WORK ORDER: Every line in the records below that holds "from" must be identified and copied.

DATA RECORDS:
########
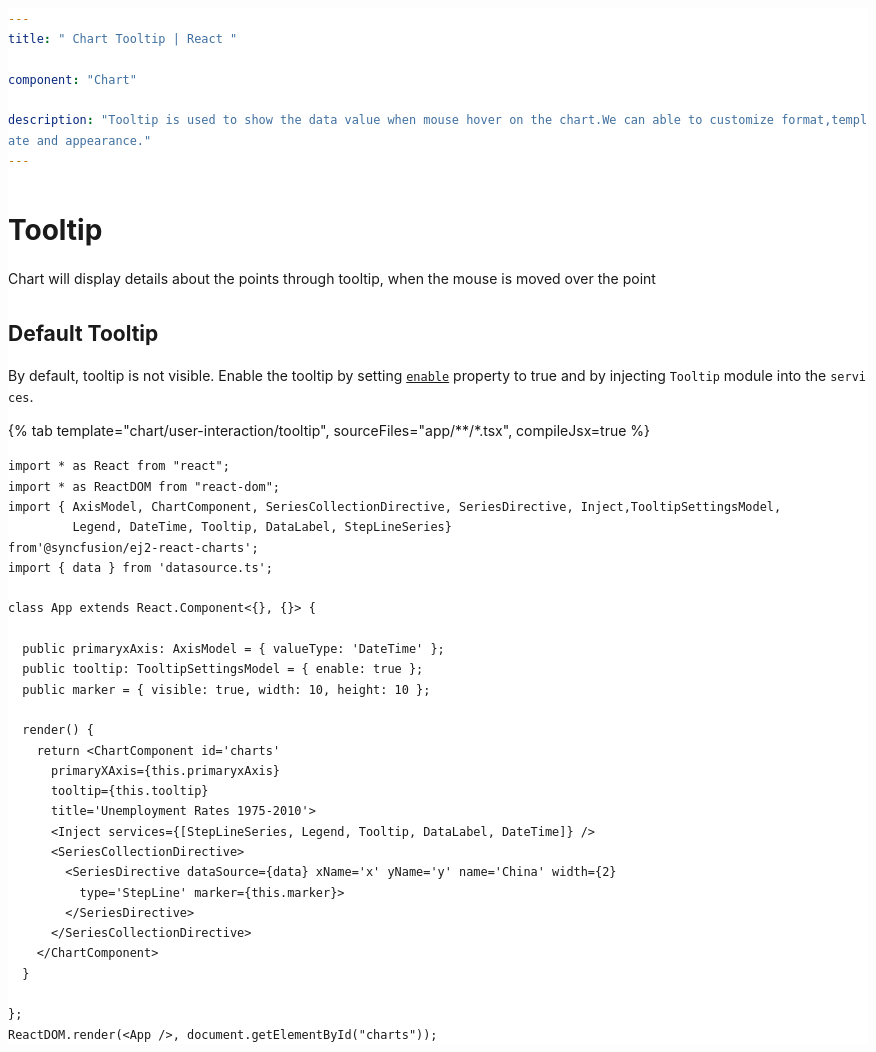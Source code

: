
 ```yaml
---
title: " Chart Tooltip | React "

component: "Chart"

description: "Tooltip is used to show the data value when mouse hover on the chart.We can able to customize format,template and appearance."
---
```


# Tooltip

Chart will display details about the points through tooltip, when the mouse is moved over the point



## Default Tooltip


By default, tooltip is not visible. Enable the tooltip by setting
[`enable`](../api/chart/tooltipSettingsModel/#enable) property to true and by injecting `Tooltip` module
into the `services`.

{% tab template="chart/user-interaction/tooltip", sourceFiles="app/**/*.tsx", compileJsx=true %}

```tsx
import * as React from "react";
import * as ReactDOM from "react-dom";
import { AxisModel, ChartComponent, SeriesCollectionDirective, SeriesDirective, Inject,TooltipSettingsModel,
         Legend, DateTime, Tooltip, DataLabel, StepLineSeries}
from'@syncfusion/ej2-react-charts';
import { data } from 'datasource.ts';

class App extends React.Component<{}, {}> {

  public primaryxAxis: AxisModel = { valueType: 'DateTime' };
  public tooltip: TooltipSettingsModel = { enable: true };
  public marker = { visible: true, width: 10, height: 10 };

  render() {
    return <ChartComponent id='charts'
      primaryXAxis={this.primaryxAxis}
      tooltip={this.tooltip}
      title='Unemployment Rates 1975-2010'>
      <Inject services={[StepLineSeries, Legend, Tooltip, DataLabel, DateTime]} />
      <SeriesCollectionDirective>
        <SeriesDirective dataSource={data} xName='x' yName='y' name='China' width={2}
          type='StepLine' marker={this.marker}>
        </SeriesDirective>
      </SeriesCollectionDirective>
    </ChartComponent>
  }

};
ReactDOM.render(<App />, document.getElementById("charts"));
```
########
ANSWER AREA:
import * as React from "react";
import * as ReactDOM from "react-dom";
from'@syncfusion/ej2-react-charts';
import { data } from 'datasource.ts';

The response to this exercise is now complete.